Between the end of our brief World Series appearance last fall and today, everything that's been said about the moves made by the Rockies should have included a caveat, such as in theory or well, that's what I'm seeing, anyway tagged to the end. Jayson Nix' defense will make us say, "Kaz who?" in theory. Kip Wells will blow chunks. Well, that's what my numbers are seeing, anyway. It could be anything like that, but you get the drift. Before today, it's all speculation. Some of the speculation has more secure footing in data analysis and observation, some of it comes from a horse's backside. As of now, it doesn't really matter, the words are empty and the actions start counting.

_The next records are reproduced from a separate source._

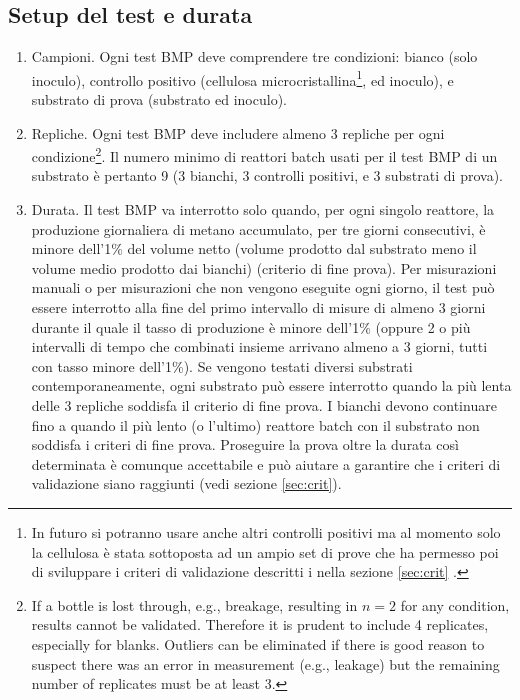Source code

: \documentclass[]{article}
\begin{document}
\subsection{Setup del test e durata}
\label{sec:setup}
\begin{enumerate}
  \item Campioni. 
    Ogni test BMP deve comprendere tre condizioni: bianco (solo inoculo), controllo positivo (cellulosa microcristallina\footnote{
      In futuro si potranno usare anche altri controlli positivi \citep{kochEvaluationCommonSupermarket2020} ma al momento solo la cellulosa è stata sottoposta ad un ampio set di prove che ha permesso poi di sviluppare i criteri di validazione descritti i nella sezione \ref{sec:crit} \citep{hafnerImprovingInterlaboratoryReproducibility2020}.
    }, ed inoculo), e substrato di prova (substrato ed inoculo).
  \item Repliche. 
    Ogni test BMP deve includere almeno 3 repliche per ogni condizione\footnote{
      If a bottle is lost through, e.g., breakage, resulting in $n=2$ for any condition, results cannot be validated.
      Therefore it is prudent to include 4 replicates, especially for blanks.
      Outliers can be eliminated if there is good reason to suspect there was an error in measurement (e.g., leakage) but the remaining number of replicates must be at least 3.
    }.
    Il numero minimo di reattori batch usati per il test BMP di un substrato è pertanto 9 (3 bianchi, 3 controlli positivi, e 3 substrati di prova).
  \item Durata. 
    Il test BMP va interrotto solo quando, per ogni singolo reattore, la produzione giornaliera di metano accumulato, per tre giorni consecutivi, è minore dell’1\% del volume netto (volume prodotto dal substrato meno il volume medio prodotto dai bianchi) (criterio di fine prova). 
    Per misurazioni manuali o per misurazioni che non vengono eseguite ogni giorno, il test può essere interrotto alla fine del primo intervallo di misure di almeno 3 giorni durante il quale il tasso di produzione è minore dell’1\% (oppure 2 o più intervalli di tempo che combinati insieme arrivano almeno a 3 giorni, tutti con tasso minore dell’1\%). 
    Se vengono testati diversi substrati contemporaneamente, ogni substrato può essere interrotto quando la più lenta delle 3 repliche soddisfa il criterio di fine prova. 
    I bianchi devono continuare fino a quando il più lento (o l’ultimo) reattore batch con il substrato non soddisfa i criteri di fine prova. 
    Proseguire la prova oltre la durata così determinata è comunque accettabile e può aiutare a garantire che i criteri di validazione siano raggiunti (vedi sezione \ref{sec:crit}).
\end{enumerate}
\end{document}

While some NL West pundits outside the organization are at least a bit concerned about us, many still have us on the outside of the division's top trio for 2008. Something of an anomaly that they aren't quite sure how to deal with, yet. That the numbers don't favor us right now, shouldn't be a concern. They didn't last season either, and we know how that worked out. Having the opposition's fanbase be cautiously skeptical beats the situation we were in last season when we were flat out ignored. The Rockies just need to go out now and show that they are the force to be reckoned with that we expect them to be.
I think what we have to pay attention to early this season are the following:
- Jason Hirsh's recovery needs to progress smoothly. Mark Redman and Franklin Morales are operating without a net right now, and whether that net becomes Hirsh being ready to come back or if it's Wells unexpectedly showing the command he needs to step up, we need some sign that indicates that our rotational depth is still there.

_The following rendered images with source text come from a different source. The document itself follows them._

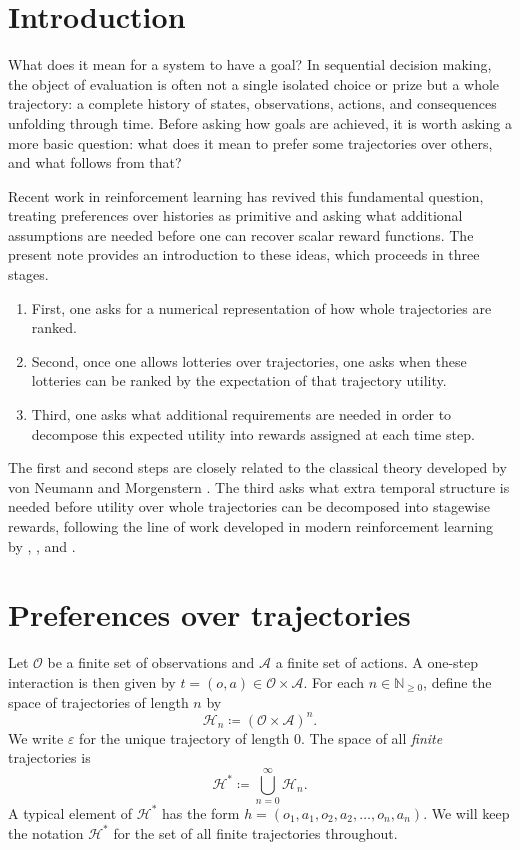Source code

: \documentclass[11pt]{article}
\newcommand{\Hcal}{\mathcal{H}}
\newcommand{\Ofin}{\mathcal{O}}
\newcommand{\Afin}{\mathcal{A}}
\newcommand{\emptytraj}{\varepsilon}
\begin{document}
\section{Introduction}

What does it mean for a system to have a goal? In sequential decision making,
the object of evaluation is often not a single isolated choice or prize but a
whole trajectory: a complete history of states, observations, actions, and
consequences unfolding
through time. Before asking how goals are achieved, it is worth asking a more
basic question: what does it mean to prefer some trajectories over
others, and what follows from that?

Recent work in reinforcement learning has revived this fundamental question,
treating preferences over histories as primitive and asking what additional
assumptions are needed before one can recover scalar reward functions. The
present note provides an introduction to these ideas, which proceeds in three
stages.
\begin{enumerate}[label=(\arabic*)]
    \item First, one asks for a numerical representation of how whole
    trajectories are ranked.
    \item Second, once one allows lotteries over trajectories, one asks when
    these lotteries can be ranked by the expectation of that trajectory
    utility.
    \item Third, one asks what additional requirements are needed in order to
    decompose this expected utility into rewards assigned at each time step.
\end{enumerate}
The first and second steps are closely related to the classical theory developed
by von Neumann and Morgenstern \citep{vonneumann1944theory}. The third asks
what extra temporal structure is needed before utility over whole trajectories
can be decomposed into stagewise rewards, following the line of work developed
in modern reinforcement learning by \citet{pitis2019rethinking},
\citet{shakerinava2022utility}, and \citet{bowling2023settling}.

\section{Preferences over trajectories}

Let $\Ofin$ be a finite set of
observations and $\Afin$ a finite set of actions. A one-step interaction is
then given by $t=(o,a)\in \Ofin\times \Afin$. 
For each $n\in\mathbb{N}_{\geq 0}$, define the space of trajectories of length
$n$ by
\[
\Hcal_n \coloneqq (\Ofin\times \Afin)^n.
\]
We write $\emptytraj$ for the unique trajectory of length $0$. The space of all
\emph{finite} trajectories is
\[
\Hcal^* \coloneqq \bigcup_{n=0}^\infty \Hcal_n.
\]
A typical element of $\Hcal^*$ has the form $h=(o_1,a_1,o_2,a_2,\dots,o_n,a_n)$.
We will keep the notation $\Hcal^*$ for the set of all finite trajectories
throughout.
\end{document}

- Similarly, pay close attention to Greg Reynolds and Brandon Hynick in their minor league starts. We probably won't need them to be ready right away, but a progression to being ready by August will be crucial for the stretch run. It should be considered no coincidence that the three teams with the best records in the majors after August 1 last season, the Yankees (Phil Hughes, Ian Kennedy) Indians (Aaron Laffey) and Rockies (Morales, Ubaldo Jimenez), had critical contributions from fresh from the farm rookie pitchers.
- The bottom of the lineup in crucial situations. This ventures into the realm of luck, it's not a skill or predictable at all, but let's face it, luck will have a lot to do with how the season plays out -particularly in a clustered division like ours- and if the breaks don't fall our way, we could be in trouble. If they do, more pressure will be put on our opponents. With that in mind, watch how Torrealba/Iannetta and Nix respond in close and late and RISP situations. If the bounces go our way early, we shouldn't need to pray for another run like last season late in the year.
- Stadium to stadium performance. I had a post this offseason about measuring team offense that actually surprised me with the normal distribution pattern that appeared in teams' stadium to stadium performances in a given season. One part of what this indicated to me was that early season road trips could be more informative of a team's overall strength than I would have guessed. The Rockies will get one chance to perform in St. Louis this year, taking advantage of it -or not- might be an important sign of what's to come for the team in 2008. Maybe Jeff Francis is right to be nervous. Anyway, I'll be measuring our series in St. Louis and the D-backs go in Cincinnati as important early season barometers of team strength.
I'll have more up today about the series and the game thread, obviously, but this should do for now.